■ DATA RECORDS:
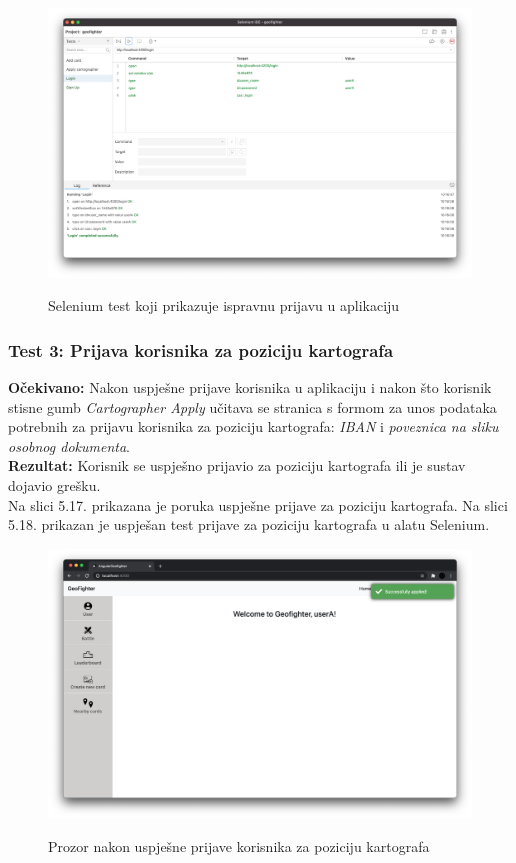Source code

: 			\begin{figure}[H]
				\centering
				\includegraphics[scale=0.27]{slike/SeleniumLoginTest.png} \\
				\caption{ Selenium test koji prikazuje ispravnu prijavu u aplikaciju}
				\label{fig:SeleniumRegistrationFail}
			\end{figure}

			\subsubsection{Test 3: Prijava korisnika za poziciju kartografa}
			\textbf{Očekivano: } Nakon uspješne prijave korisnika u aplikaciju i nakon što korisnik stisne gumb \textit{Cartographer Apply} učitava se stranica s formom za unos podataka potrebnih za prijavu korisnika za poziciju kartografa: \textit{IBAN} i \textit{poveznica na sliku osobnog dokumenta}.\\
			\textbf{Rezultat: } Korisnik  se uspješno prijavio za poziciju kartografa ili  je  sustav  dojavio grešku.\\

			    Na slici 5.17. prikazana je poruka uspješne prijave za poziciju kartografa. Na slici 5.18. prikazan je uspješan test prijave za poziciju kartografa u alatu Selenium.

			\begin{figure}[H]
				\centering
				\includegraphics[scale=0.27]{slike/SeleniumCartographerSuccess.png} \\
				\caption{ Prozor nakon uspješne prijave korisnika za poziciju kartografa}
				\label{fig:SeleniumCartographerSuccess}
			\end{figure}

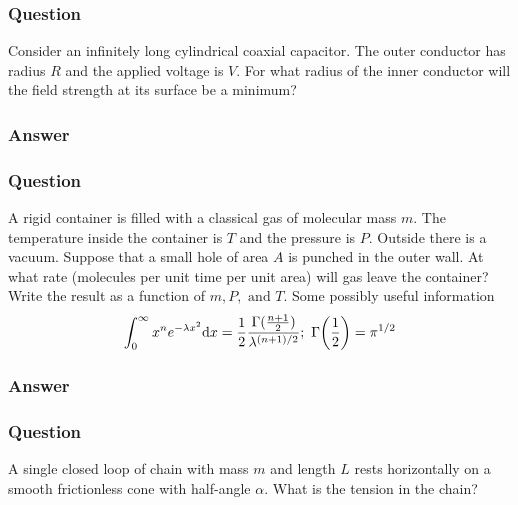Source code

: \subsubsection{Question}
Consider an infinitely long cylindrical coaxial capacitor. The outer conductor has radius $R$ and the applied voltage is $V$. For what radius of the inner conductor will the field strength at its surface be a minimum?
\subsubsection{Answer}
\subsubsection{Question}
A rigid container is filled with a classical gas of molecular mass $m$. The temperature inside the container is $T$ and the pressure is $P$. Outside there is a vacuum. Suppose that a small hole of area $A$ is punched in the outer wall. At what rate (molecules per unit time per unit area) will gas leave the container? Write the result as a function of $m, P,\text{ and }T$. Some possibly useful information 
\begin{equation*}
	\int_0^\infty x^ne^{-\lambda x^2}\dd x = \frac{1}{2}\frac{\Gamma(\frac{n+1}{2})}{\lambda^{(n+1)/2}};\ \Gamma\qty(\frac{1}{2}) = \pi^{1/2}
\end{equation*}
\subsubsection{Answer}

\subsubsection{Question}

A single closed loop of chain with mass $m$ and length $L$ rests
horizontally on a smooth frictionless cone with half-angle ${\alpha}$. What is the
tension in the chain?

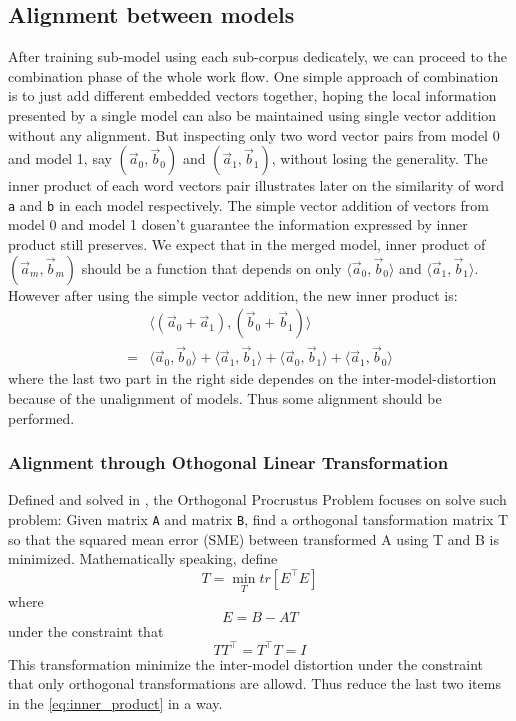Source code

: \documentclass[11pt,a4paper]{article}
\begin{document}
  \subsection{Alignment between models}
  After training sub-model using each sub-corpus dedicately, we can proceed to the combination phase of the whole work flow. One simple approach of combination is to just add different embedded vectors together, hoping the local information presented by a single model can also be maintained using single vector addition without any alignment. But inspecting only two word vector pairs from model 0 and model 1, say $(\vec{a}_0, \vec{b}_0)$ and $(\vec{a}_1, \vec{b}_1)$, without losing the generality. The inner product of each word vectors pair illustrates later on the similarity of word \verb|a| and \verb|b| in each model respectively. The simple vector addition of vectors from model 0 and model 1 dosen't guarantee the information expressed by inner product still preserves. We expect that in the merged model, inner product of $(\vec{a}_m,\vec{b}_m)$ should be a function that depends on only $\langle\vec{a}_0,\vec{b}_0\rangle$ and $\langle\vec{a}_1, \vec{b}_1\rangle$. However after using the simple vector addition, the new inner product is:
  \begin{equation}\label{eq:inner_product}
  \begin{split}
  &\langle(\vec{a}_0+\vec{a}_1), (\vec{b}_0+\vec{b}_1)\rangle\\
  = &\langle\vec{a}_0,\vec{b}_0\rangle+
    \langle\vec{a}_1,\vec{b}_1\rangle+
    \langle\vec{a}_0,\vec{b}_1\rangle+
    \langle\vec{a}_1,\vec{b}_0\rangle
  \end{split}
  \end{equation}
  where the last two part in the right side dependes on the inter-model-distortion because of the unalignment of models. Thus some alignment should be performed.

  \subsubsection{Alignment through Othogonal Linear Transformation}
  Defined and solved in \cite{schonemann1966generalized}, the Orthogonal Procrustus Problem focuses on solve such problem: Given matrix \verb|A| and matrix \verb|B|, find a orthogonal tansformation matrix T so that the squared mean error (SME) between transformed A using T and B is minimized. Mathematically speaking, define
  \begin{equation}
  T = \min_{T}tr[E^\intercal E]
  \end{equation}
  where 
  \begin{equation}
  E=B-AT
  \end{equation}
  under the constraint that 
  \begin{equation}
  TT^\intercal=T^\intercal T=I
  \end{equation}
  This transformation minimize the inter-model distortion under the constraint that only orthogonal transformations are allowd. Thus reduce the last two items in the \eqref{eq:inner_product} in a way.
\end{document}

■ TASK PROMPT:
Print nothing but the lines from the one that contains "This transformation minimize" to the final line of the data, both included, exactly as they read.

■ RESULT FOR THIS EXERCISE:
  This transformation minimize the inter-model distortion under the constraint that only orthogonal transformations are allowd. Thus reduce the last two items in the \eqref{eq:inner_product} in a way.
\end{document}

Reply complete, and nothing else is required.